_TASK DETAILS_
Report the number of lines in the material below that contain "Forms", without any other words.

--- SUPPLIED MATERIAL Enclosed Below ---

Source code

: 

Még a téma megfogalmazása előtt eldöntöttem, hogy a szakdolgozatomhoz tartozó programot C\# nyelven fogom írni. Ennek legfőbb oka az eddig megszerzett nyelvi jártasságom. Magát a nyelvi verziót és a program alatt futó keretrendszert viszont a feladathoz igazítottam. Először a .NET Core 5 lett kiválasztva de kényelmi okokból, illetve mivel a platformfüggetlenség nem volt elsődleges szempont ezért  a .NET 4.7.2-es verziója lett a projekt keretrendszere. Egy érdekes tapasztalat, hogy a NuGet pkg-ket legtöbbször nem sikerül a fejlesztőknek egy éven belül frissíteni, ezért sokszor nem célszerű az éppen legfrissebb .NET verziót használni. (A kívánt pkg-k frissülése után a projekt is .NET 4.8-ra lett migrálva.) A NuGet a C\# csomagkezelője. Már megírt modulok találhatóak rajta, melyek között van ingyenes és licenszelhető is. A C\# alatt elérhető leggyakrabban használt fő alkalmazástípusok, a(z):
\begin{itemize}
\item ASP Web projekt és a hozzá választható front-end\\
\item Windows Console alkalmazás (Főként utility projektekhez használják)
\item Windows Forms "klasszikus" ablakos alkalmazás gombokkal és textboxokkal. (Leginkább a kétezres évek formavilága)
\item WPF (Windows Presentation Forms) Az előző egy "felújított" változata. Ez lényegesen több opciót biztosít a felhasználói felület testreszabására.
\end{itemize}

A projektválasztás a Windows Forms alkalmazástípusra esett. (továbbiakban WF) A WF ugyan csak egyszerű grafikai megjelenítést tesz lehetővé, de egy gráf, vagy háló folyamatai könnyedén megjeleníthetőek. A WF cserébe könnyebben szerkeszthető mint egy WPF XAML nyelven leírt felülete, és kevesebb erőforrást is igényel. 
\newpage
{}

--- End of Enclosed SUPPLIED MATERIAL ---

_RESPONSE FOR THIS EXERCISE_
3